If I hadn't learned the truth from Azula, I don't know if I would be. But now that I do know, I think I am. It'll hurt like hell, but I'll know that I did everything I could. That's really all I can do.
"Yeah," I say. I exhale slowly. "I just hope it doesn't go that way. I hope she believes me."
Uncle shuffles across the kitchen to me. He puts his hands on my shoulders and squeezes me gently. Then, to my surprise, he brings me in for an embrace. After a moment, I hug him back. When Uncle pulls away, I can see the adoration in his eyes. He smiles at me, and pats my unscarred cheek.

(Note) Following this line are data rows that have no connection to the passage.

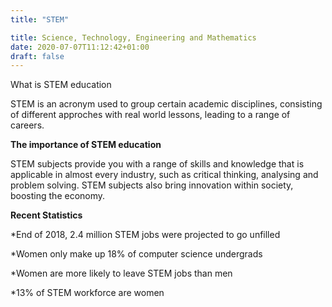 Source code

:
 ```yaml
---
title: "STEM"

title: Science, Technology, Engineering and Mathematics
date: 2020-07-07T11:12:42+01:00
draft: false
---
```

  
<div class=b>What is STEM education</div>

STEM is an acronym used to group certain academic disciplines, consisting of different approches with real world lessons, leading to a range of careers.


**The importance of STEM education**

STEM subjects provide you with a range of skills and knowledge that is applicable in almost every industry, such as critical thinking, analysing and problem solving. STEM subjects also bring innovation within society, boosting the economy.

**Recent Statistics**

*End of 2018, 2.4 million STEM jobs were projected to go unfilled

*Women only make up 18% of computer science undergrads 

*Women are more likely to leave STEM jobs than men

*13% of STEM workforce are women

<a img scientist.jpg img> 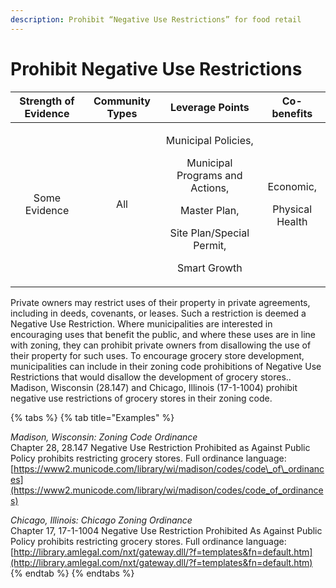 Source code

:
 ```yaml
---
description: Prohibit “Negative Use Restrictions” for food retail
---
```


# Prohibit Negative Use Restrictions

<table>
  <thead>
    <tr>
      <th style="text-align:center">Strength of Evidence</th>
      <th style="text-align:center">Community Types</th>
      <th style="text-align:center">Leverage Points</th>
      <th style="text-align:center">Co-benefits</th>
    </tr>
  </thead>
  <tbody>
    <tr>
      <td style="text-align:center">Some Evidence</td>
      <td style="text-align:center">All</td>
      <td style="text-align:center">
        <p>Municipal Policies,</p>
        <p>Municipal Programs and Actions,</p>
        <p>Master Plan,</p>
        <p>Site Plan/Special Permit,</p>
        <p>Smart Growth</p>
      </td>
      <td style="text-align:center">
        <p>Economic,</p>
        <p>Physical Health</p>
      </td>
    </tr>
  </tbody>
</table>

Private owners may restrict uses of their property in private agreements, including in deeds, covenants, or leases. Such a restriction is deemed a Negative Use Restriction. Where municipalities are interested in encouraging uses that benefit the public, and where these uses are in line with zoning, they can prohibit private owners from disallowing the use of their property for such uses. To encourage grocery store development, municipalities can include in their zoning code prohibitions of Negative Use Restrictions that would disallow the development of grocery stores.. Madison, Wisconsin \(28.147\) and Chicago, Illinois \(17-1-1004\) prohibit negative use restrictions of grocery stores in their zoning code.

{% tabs %}
{% tab title="Examples" %}
_Madison, Wisconsin: Zoning Code Ordinance_  
Chapter 28, 28.147 Negative Use Restriction Prohibited as Against Public Policy prohibits restricting grocery stores. Full ordinance language: [https://www2.municode.com/library/wi/madison/codes/code\_of\_ordinances](https://www2.municode.com/library/wi/madison/codes/code_of_ordinances) 

_Chicago, Illinois: Chicago Zoning Ordinance_  
Chapter 17, 17-1-1004 Negative Use Restriction Prohibited As Against Public Policy prohibits restricting grocery stores. Full ordinance language:  
 [http://library.amlegal.com/nxt/gateway.dll/?f=templates&fn=default.htm](http://library.amlegal.com/nxt/gateway.dll/?f=templates&fn=default.htm)
{% endtab %}
{% endtabs %}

"I am so proud of the man you are becoming, nephew." His eyes are bright with unshed tears. "For so long, you were afraid to stand up for what is right, and for what you believe in. Your father made you afraid to do that. I've been worried all of this time since your mother died...that your father's influence was too strong. That it would turn you cruel like him. I was afraid you had lost your way. But when you stood up to your father, I saw that you hadn't." He beams a watery smile at me. "You are an honorable man, Zuko. I think you are doing the right thing by telling Miss Katara the truth, no matter what the consequences of that might be."
A tear slips down my cheek before I even realize it's there. I wipe it away, a little embarrassed. But tears are shining in Uncle's eyes too, and when he looks at me, I know that he means every word he's said.
And his words give me the strength I need to face this.